* Try it *
First find the line with "This serves to" in the entries below, then set down exactly every line through the line with "in the latter", that line included.

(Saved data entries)
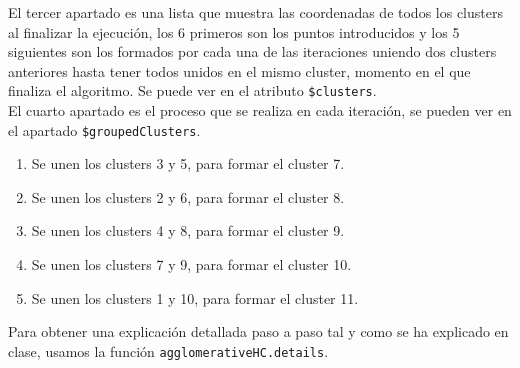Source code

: \documentclass[12pt]{report}\usepackage[]{graphicx}\usepackage[dvipsnames]{xcolor}
\begin{document}
	El tercer apartado es una lista que muestra las coordenadas de todos los clusters al finalizar la ejecución, los 6 primeros son los puntos introducidos y los 5 siguientes son los formados por cada una de las iteraciones uniendo dos clusters anteriores hasta tener todos unidos en el mismo cluster, momento en el que finaliza el algoritmo. Se puede ver en el atributo \texttt{\$clusters}.\\
	
	El cuarto apartado es el proceso que se realiza en cada iteración, se pueden ver en el apartado \texttt{\$groupedClusters}.
	
	\begin{enumerate}
		\item Se unen los clusters 3 y 5, para formar el cluster 7.
		\item Se unen los clusters 2 y 6, para formar el cluster 8.
		\item Se unen los clusters 4 y 8, para formar el cluster 9.
		\item Se unen los clusters 7 y 9, para formar el cluster 10.
		\item Se unen los clusters 1 y 10, para formar el cluster 11.
	\end{enumerate}
	
	Para obtener una explicación detallada paso a paso tal y como se ha explicado en clase, usamos la función \texttt{agglomerativeHC.details}.
	
\end{document}

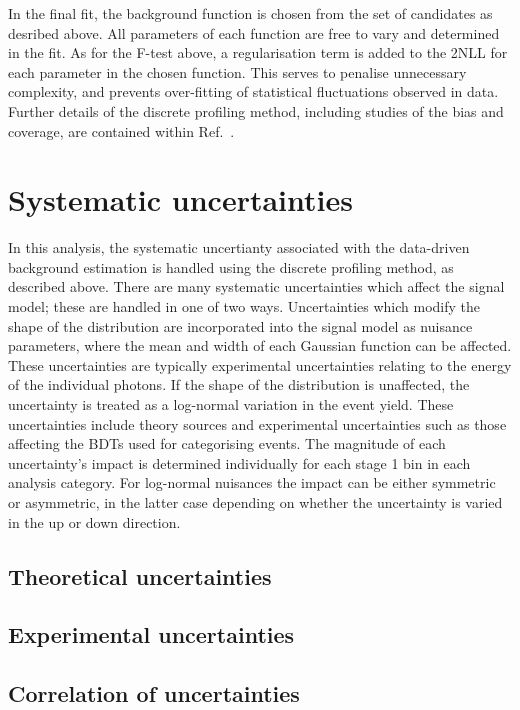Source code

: In the final fit, the background function is chosen from the set of candidates as desribed above.
All parameters of each function are free to vary and determined in the fit.
As for the F-test above, 
a regularisation term is added to the 2NLL for each parameter in the chosen function.
This serves to penalise unnecessary complexity, 
and prevents over-fitting of statistical fluctuations observed in data. %
Further details of the discrete profiling method, 
including studies of the bias and coverage,
are contained within Ref.~\cite{Envelope}.

\section{Systematic uncertainties}

In this analysis, the systematic uncertianty associated with the data-driven background estimation 
is handled using the discrete profiling method, as described above.
There are many systematic uncertainties which affect the signal model; 
these are handled in one of two ways.
Uncertainties which modify the shape of the \mgg distribution are incorporated into the signal model
as nuisance parameters, where the mean and width of each Gaussian function can be affected.
These uncertainties are typically experimental uncertainties 
relating to the energy of the individual photons. 
If the shape of the \mgg distribution is unaffected, 
the uncertainty is treated as a log-normal variation in the event yield.
These uncertainties include theory sources
and experimental uncertainties such as those affecting the BDTs used for categorising events.
The magnitude of each uncertainty's impact is determined individually 
for each stage 1 bin in each analysis category.
For log-normal nuisances the impact can be either symmetric or asymmetric,
in the latter case depending on whether the uncertainty is varied in the up or down direction.

\subsection{Theoretical uncertainties}

\subsection{Experimental uncertainties}

\subsection{Correlation of uncertainties}
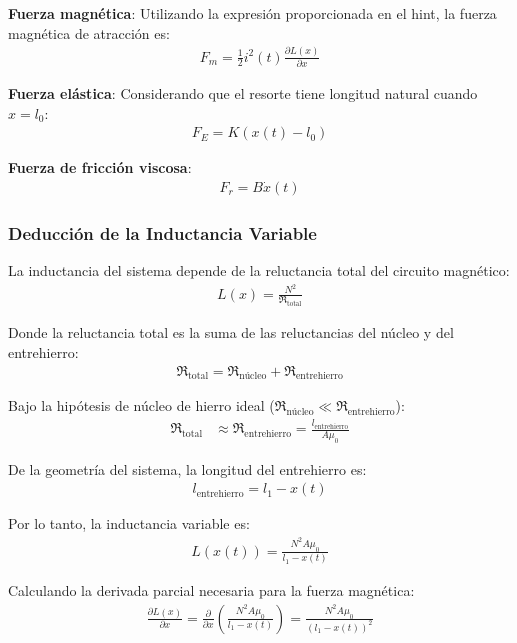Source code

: \documentclass[
  11pt,
  letterpaper,
   addpoints,
   answers
  ]{exam}
\newcommand{\Rel}{\mathfrak{R}} %
\begin{document}
\begin{solution}
    \textbf{Fuerza magnética}: Utilizando la expresión proporcionada en el hint, la fuerza magnética de atracción es:
    \begin{align}
        F_m = \frac{1}{2} i^2(t) \frac{\partial L(x)}{\partial x}
    \end{align}

    \textbf{Fuerza elástica}: Considerando que el resorte tiene longitud natural cuando $x = l_0$:
    \begin{align}
        F_E = K(x(t) - l_0)
    \end{align}

    \textbf{Fuerza de fricción viscosa}:
    \begin{align}
        F_r = B \dot{x}(t)
    \end{align}

    \subsubsection*{Deducción de la Inductancia Variable}
    
    La inductancia del sistema depende de la reluctancia total del circuito magnético:
    \begin{align}
        L(x) = \frac{N^2}{\Rel_{\text{total}}}
    \end{align}

    Donde la reluctancia total es la suma de las reluctancias del núcleo y del entrehierro:
    \begin{align}
        \Rel_{\text{total}} = \Rel_{\text{núcleo}} + \Rel_{\text{entrehierro}}
    \end{align}

    Bajo la hipótesis de núcleo de hierro ideal ($\Rel_{\text{núcleo}} \ll \Rel_{\text{entrehierro}}$):
    \begin{align}
        \Rel_{\text{total}} &\approx \Rel_{\text{entrehierro}} = \frac{l_{\text{entrehierro}}}{A \mu_0}
    \end{align}

    De la geometría del sistema, la longitud del entrehierro es:
    \begin{align}
        l_{\text{entrehierro}} = l_1 - x(t)
    \end{align}

    Por lo tanto, la inductancia variable es:
    \begin{align}
        L(x(t)) = \frac{N^2 A \mu_0}{l_1 - x(t)}
    \end{align}

    Calculando la derivada parcial necesaria para la fuerza magnética:
    \begin{align}
        \frac{\partial L(x)}{\partial x} = \frac{\partial}{\partial x}\left(\frac{N^2 A \mu_0}{l_1 - x(t)}\right) = \frac{N^2 A \mu_0}{(l_1 - x(t))^2}
    \end{align}


\end{solution}
\end{document}
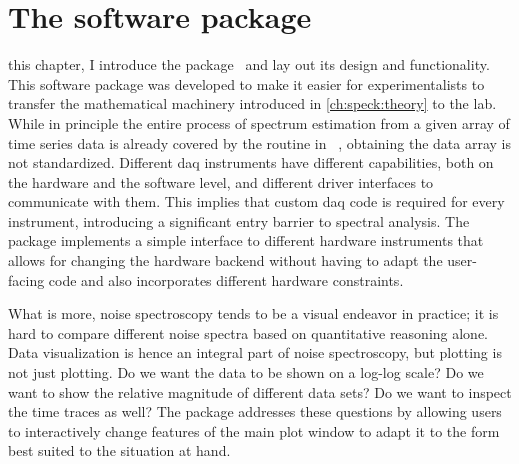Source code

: \chapter{The \pyspeck software package}\label{ch:speck:software}
 this chapter, I introduce the \pyspeck \python package~\cite{Hangleiter_pyspeck}
and lay out its design and functionality.
This software package was developed to make it easier for experimentalists to transfer the mathematical machinery introduced in \cref{ch:speck:theory} to the lab.
While in principle the entire process of spectrum estimation from a given array of time series data is already covered by the  routine in \scipy~\cite{WelchScipy}, obtaining the data array is not standardized.
Different \gls{daq} instruments have different capabilities, both on the hardware and the software level, and different driver interfaces to communicate with them.
This implies that custom \acrlong{daq} code is required for every instrument, introducing a significant entry barrier to spectral analysis.
The \pyspeck package implements a simple interface to different hardware instruments that allows for changing the hardware backend without having to adapt the user-facing code and also incorporates different hardware constraints.

What is more, noise spectroscopy tends to be a visual endeavor in practice; it is hard to compare different noise spectra based on quantitative reasoning alone.
Data visualization is hence an integral part of noise spectroscopy, but plotting is not just plotting.
Do we want the data to be shown on a log-log scale?
Do we want to show the relative magnitude of different data sets?
Do we want to inspect the time traces as well?
The \pyspeck package addresses these questions by allowing users to interactively change features of the main plot window to adapt it to the form best suited to the situation at hand.

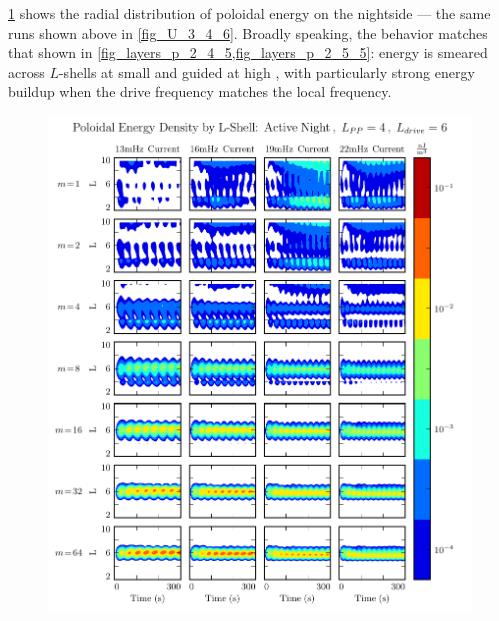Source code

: \cref{fig_layers_p_3_4_6} shows the radial distribution of poloidal energy on the nightside --- the same runs shown above in \cref{fig_U_3_4_6}. Broadly speaking, the behavior matches that shown in \cref{fig_layers_p_2_4_5,fig_layers_p_2_5_5}: energy is smeared across $L$-shells at small \azm and guided at high \azm, with particularly strong energy buildup when the drive frequency matches the local \Alfven frequency. 


\begin{figure}[!htb]
    \centering
    \includegraphics[width=\textwidth]{figures/layers_p_3_4_6.pdf}
    \caption[Radial Distribution of Poloidal Energy: Active Night, Driving at $L=6$]{
      \todo{$\cdots$}
    }
    \label{fig_layers_p_3_4_6}
\end{figure}

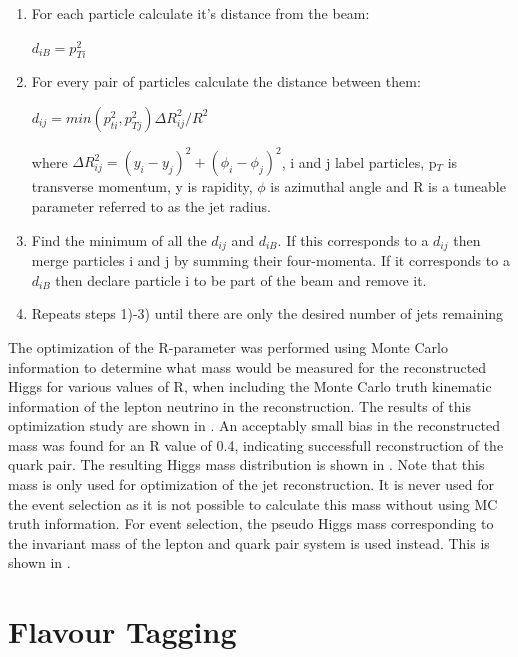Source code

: \begin{enumerate}
\item For each particle calculate it's distance from the beam:
\begin{center}
  $d_{iB} = p_{Ti}^2$
\end{center}
\item For every pair of particles calculate the distance between them:
\begin{center}
  $d_{ij}=min(p_{ti}^2,p_{Tj}^2)\Delta R_{ij}^2/R^2$
\end{center}
where $\Delta R_{ij}^2=(y_i-y_j)^2 + (\phi_i-\phi_j)^2$, i and j label particles, p$_T$ is transverse momentum, y is rapidity, $\phi$ is azimuthal angle and R is a tuneable parameter referred to as the jet radius.
\item Find the minimum of all the $d_{ij}$ and $d_{iB}$. If this corresponds to a $d_{ij}$ then merge particles i and j by summing their four-momenta. If it corresponds to a $d_{iB}$ then declare particle i to be part of the beam and remove it.
\item Repeats steps 1)-3) until there are only the desired number of jets remaining
\end{enumerate}

The optimization of the R-parameter was performed using Monte Carlo information to determine what mass would be measured for the reconstructed Higgs for various values of R, when including the Monte Carlo truth kinematic information of the lepton neutrino in the reconstruction. The results of this optimization study are shown in . An acceptably small bias in the reconstructed mass was found for an R value of 0.4, indicating successfull reconstruction of the quark pair. The resulting Higgs mass distribution is shown in . Note that this mass is only used for optimization of the jet reconstruction. It is never used for the event selection as it is not possible to calculate this mass without using MC truth information. For event selection, the pseudo Higgs mass corresponding to the invariant mass of the lepton and quark pair system is used instead. This is shown in .



\section{Flavour Tagging}

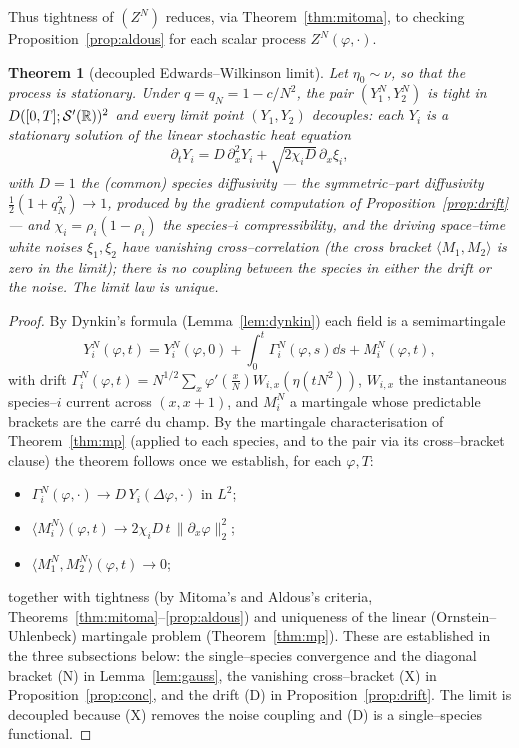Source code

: \documentclass[11pt]{article}
\theoremstyle{plain}
\newtheorem{theorem}{Theorem}[section]
\theoremstyle{definition}
\theoremstyle{remark}
\begin{document}
\noindent Thus tightness of $(Z^N)$ reduces, via Theorem~\ref{thm:mitoma}, to checking
Proposition~\ref{prop:aldous} for each scalar process $Z^N(\varphi,\cdot)$.

\begin{theorem}[decoupled Edwards--Wilkinson limit]\label{thm:ewmain}
Let $\eta_0\sim\nu$, so that the process is stationary. Under $q=q_N=1-c/N^2$, the
pair $(Y_1^N,Y_2^N)$ is tight in
$D([0,T];\cS'(\R))^2$ and every limit point $(Y_1,Y_2)$ \emph{decouples}: each $Y_i$ is
a stationary solution of the linear stochastic heat equation
\[
  \partial_t Y_i=D\,\partial_x^2 Y_i+\sqrt{2\chi_i D}\,\partial_x\xi_i,
\]
with $D=1$ the (common) species diffusivity --- the symmetric--part diffusivity
$\tfrac12(1+q_N^2)\to1$, produced by the gradient computation of
Proposition~\ref{prop:drift} --- and $\chi_i=\rho_i(1-\rho_i)$ the
species--$i$ compressibility,
and the driving space--time white noises $\xi_1,\xi_2$ have \emph{vanishing
cross--correlation} (the cross bracket $\langle M_1,M_2\rangle$ is zero in the limit);
there is no coupling between the species in either the drift or the noise. The limit
law is unique.
\end{theorem}

\begin{proof}
By Dynkin's formula (Lemma~\ref{lem:dynkin}) each field is a semimartingale
\begin{equation}\label{eq:dynkin}
  Y_i^N(\varphi,t)=Y_i^N(\varphi,0)+\int_0^t\Gamma_i^N(\varphi,s)\dd s+M_i^N(\varphi,t),
\end{equation}
with drift $\Gamma_i^N(\varphi,t)=N^{1/2}\sum_x\varphi'(\tfrac xN)W_{i,x}(\eta(tN^2))$,
$W_{i,x}$ the instantaneous species--$i$ current across $(x,x{+}1)$, and $M_i^N$ a
martingale whose predictable brackets are the carr\'e du champ. By the martingale
characterisation of Theorem~\ref{thm:mp} (applied to each species, and to the pair via
its cross--bracket clause) the theorem follows once we establish, for each $\varphi,T$:
\begin{itemize}
\item[\textup{(D)}] $\Gamma_i^N(\varphi,\cdot)\to D\,Y_i(\Delta\varphi,\cdot)$ in $L^2$;
\item[\textup{(N)}] $\langle M_i^N\rangle(\varphi,t)\to 2\chi_i D\,t\,\|\partial_x\varphi\|_2^2$;
\item[\textup{(X)}] $\langle M_1^N,M_2^N\rangle(\varphi,t)\to0$;
\end{itemize}
together with tightness (by Mitoma's and Aldous's criteria,
Theorems~\ref{thm:mitoma}--\ref{prop:aldous}) and uniqueness of the linear
(Ornstein--Uhlenbeck) martingale problem (Theorem~\ref{thm:mp}). These
are established in the three subsections below: the single--species convergence and the
diagonal bracket (N) in Lemma~\ref{lem:gauss}, the vanishing cross--bracket (X) in
Proposition~\ref{prop:conc}, and the drift (D) in Proposition~\ref{prop:drift}. The
limit is decoupled because (X) removes the noise coupling and (D) is a single--species
functional.
\end{proof}
\end{document}
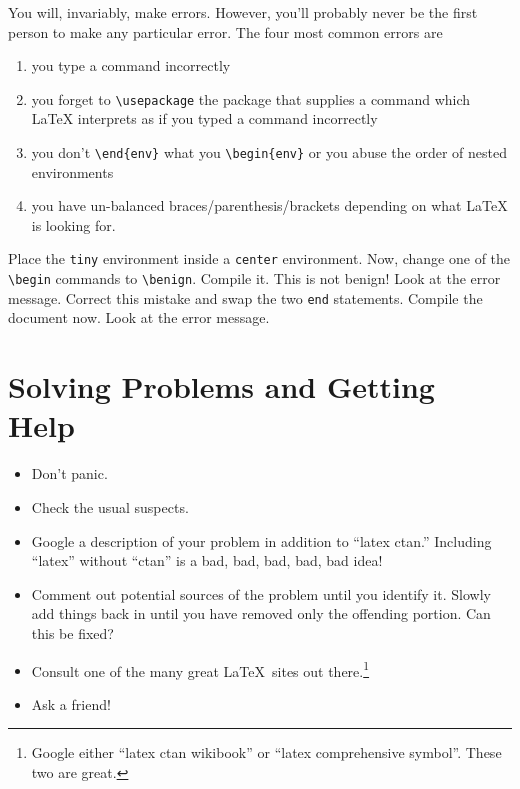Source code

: You will, invariably, make errors. However, you'll probably never be
the first person to make any particular error. The four most common
errors are
\begin{enumerate}
\item you type a command incorrectly

\item you forget to \verb=\usepackage= the package that supplies a command which
  \LaTeX{} interprets as if you typed a command incorrectly

\item you don't \verb=\end{env}= what you \verb=\begin{env}= or you abuse the
  order of nested environments

\item you have un-balanced braces/parenthesis/brackets depending on
  what \LaTeX{} is looking for.

\end{enumerate}

Place the \texttt{tiny} environment inside a \texttt{center}
  environment. Now, change one of the \verb=\begin= commands to
    \verb=\benign=. Compile it. This is not benign! Look at the error
    message. Correct this mistake and swap the two \texttt{end}
    statements. Compile the document now. Look at the error message.


\section{Solving Problems and Getting Help}

\begin{itemize}
\item Don't panic.
\item Check the usual suspects.
\item Google a description of your problem in addition to ``latex
  ctan.'' Including ``latex'' without ``ctan'' is a bad, bad, bad,
  bad, bad idea!
\item Comment out potential sources of the problem until you
  identify it. Slowly add things back in until you have removed only
  the offending portion. Can this be fixed?


\item Consult one of the many great \LaTeX~sites out there.\footnote{Google
    either ``latex ctan wikibook'' or ``latex comprehensive symbol''. These two
    are great.}

\item Ask a friend!


\end{itemize}


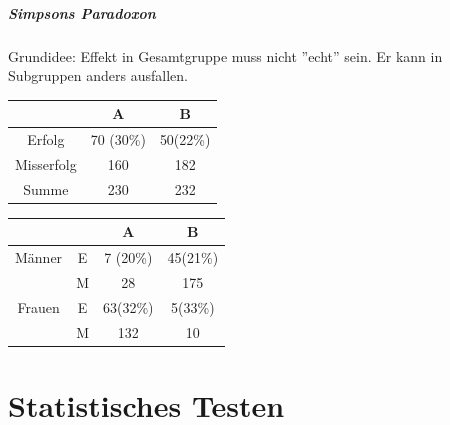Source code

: \documentclass[10pt]{report}
\theoremstyle{definition}
\begin{document}
\paragraph{Simpsons Paradoxon}
Grundidee: Effekt in Gesamtgruppe muss nicht ''echt'' sein. Er kann in Subgruppen anders ausfallen.

\begin{tabular}{|c|c|c|}
	\hline 
	& A & B \\ 
	\hline 
	Erfolg & 70 (30\%) &  50(22\%) \\ 
	\hline 
	Misserfolg & 160 & 182 \\ 
	\hline 
	Summe & 230 & 232 \\ 
	\hline 
\end{tabular} 

\begin{tabular}{|c|c|c|c|}
	\hline 
	&   & A & B \\ 
	\hline 
	Männer & E & 7 (20\%) & 45(21\%) \\ 
	\hline 
	& M & 28 & 175 \\ 
	\hline 
	Frauen & E & 63(32\%) & 5(33\%) \\ 
	\hline 
	& M  & 132 & 10 \\ 
	\hline 
\end{tabular} 

\chapter{Statistisches Testen}
\end{document}
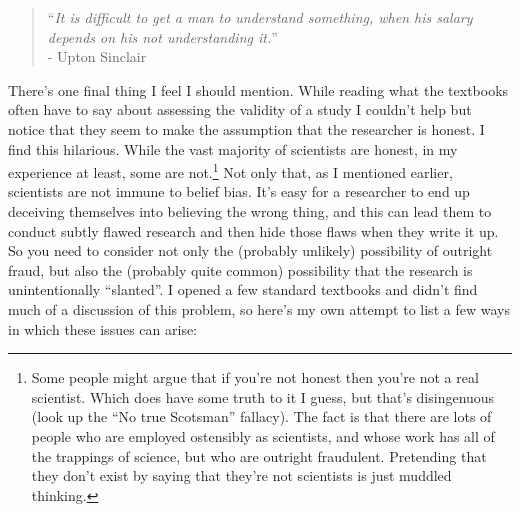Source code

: \documentclass[
  a4paper,
]{book}
\begin{document}
\begin{quote}
``\emph{It is difficult to get a man to understand something, when his
salary depends on his not understanding it.}''\\
- Upton Sinclair
\end{quote}

There's one final thing I feel I should mention. While reading what the
textbooks often have to say about assessing the validity of a study I
couldn't help but notice that they seem to make the assumption that the
researcher is honest. I find this hilarious. While the vast majority of
scientists are honest, in my experience at least, some are
not.\footnote{Some people might argue that if you're not honest then
  you're not a real scientist. Which does have some truth to it I guess,
  but that's disingenuous (look up the ``No true Scotsman'' fallacy).
  The fact is that there are lots of people who are employed ostensibly
  as scientists, and whose work has all of the trappings of science, but
  who are outright fraudulent. Pretending that they don't exist by
  saying that they're not scientists is just muddled thinking.} Not only
that, as I mentioned earlier, scientists are not immune to belief bias.
It's easy for a researcher to end up deceiving themselves into believing
the wrong thing, and this can lead them to conduct subtly flawed
research and then hide those flaws when they write it up. So you need to
consider not only the (probably unlikely) possibility of outright fraud,
but also the (probably quite common) possibility that the research is
unintentionally ``slanted''. I opened a few standard textbooks and
didn't find much of a discussion of this problem, so here's my own
attempt to list a few ways in which these issues can arise:
\end{document}
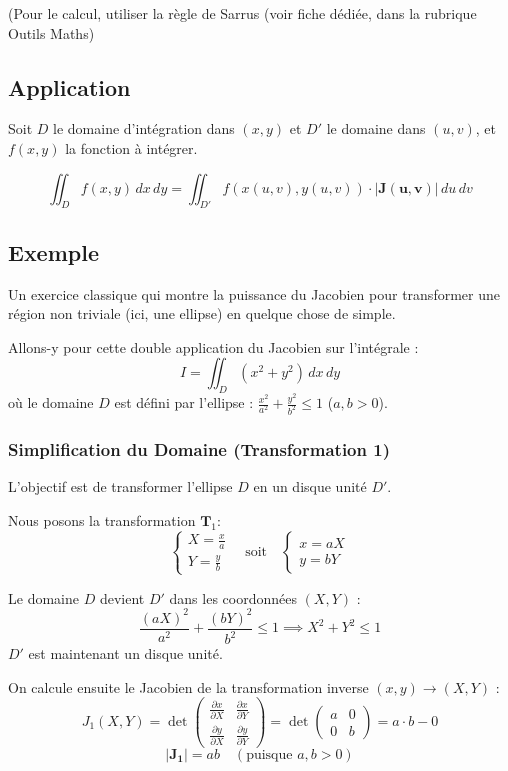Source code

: \documentclass[french]{yLectureNote}
\begin{document}
(Pour le calcul, utiliser la règle de Sarrus (voir fiche dédiée, dans la rubrique Outils Maths)

\subsection{Application}

Soit $D$ le domaine d'intégration dans $(x, y)$ et $D'$ le domaine dans $(u, v)$, et $f(x, y)$ la fonction à intégrer.

$$\iint_D f(x,y) \,dx\,dy = \iint_{D'} f(x(u,v), y(u,v)) \cdot \mathbf{|J(u,v)|} \,du\,dv$$
\subsection{Exemple}
Un exercice classique qui montre la puissance du Jacobien pour transformer une région non triviale (ici, une ellipse) en quelque chose de simple.

Allons-y pour cette double application du Jacobien sur l'intégrale :
$$I = \iint_D (x^2+y^2) \,dx\,dy$$
où le domaine $D$ est défini par l'ellipse : $\frac{x^2}{a^2} + \frac{y^2}{b^2} \leq 1$ ($a, b > 0$).
\subsubsection{Simplification du Domaine (Transformation 1)}
L'objectif est de transformer l'ellipse $D$ en un disque unité $D'$.

Nous posons la transformation $\mathbf{T}_1$:
$$\begin{cases} X = \frac{x}{a} \\ Y = \frac{y}{b} \end{cases} \quad \text{soit} \quad \begin{cases} x = aX \\ y = bY \end{cases}$$

Le domaine $D$ devient $D'$ dans les coordonnées $(X, Y)$ :
$$\frac{(aX)^2}{a^2} + \frac{(bY)^2}{b^2} \leq 1 \implies X^2 + Y^2 \leq 1$$
$D'$ est maintenant un disque unité.

On calcule ensuite le Jacobien de la transformation inverse $(x, y) \to (X, Y)$ :
$$J_1(X, Y) = \det \begin{pmatrix}
\frac{\partial x}{\partial X} & \frac{\partial x}{\partial Y} \\
\frac{\partial y}{\partial X} & \frac{\partial y}{\partial Y}
\end{pmatrix} = \det \begin{pmatrix}
a & 0 \\
0 & b
\end{pmatrix} = a \cdot b - 0$$
$$\mathbf{|J_1|} = ab \quad (\text{puisque } a, b > 0)$$
\end{document}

* Answer below *
This serves to penalise unnecessary complexity, 
and prevents over-fitting of statistical fluctuations observed in data. %
Further details of the discrete profiling method, 
including studies of the bias and coverage,
are contained within Ref.~\cite{Envelope}.

\section{Systematic uncertainties}

In this analysis, the systematic uncertianty associated with the data-driven background estimation 
is handled using the discrete profiling method, as described above.
There are many systematic uncertainties which affect the signal model; 
these are handled in one of two ways.
Uncertainties which modify the shape of the \mgg distribution are incorporated into the signal model
as nuisance parameters, where the mean and width of each Gaussian function can be affected.
These uncertainties are typically experimental uncertainties 
relating to the energy of the individual photons. 
If the shape of the \mgg distribution is unaffected, 
the uncertainty is treated as a log-normal variation in the event yield.
These uncertainties include theory sources
and experimental uncertainties such as those affecting the BDTs used for categorising events.
The magnitude of each uncertainty's impact is determined individually 
for each stage 1 bin in each analysis category.
For log-normal nuisances the impact can be either symmetric or asymmetric,
in the latter case depending on whether the uncertainty is varied in the up or down direction.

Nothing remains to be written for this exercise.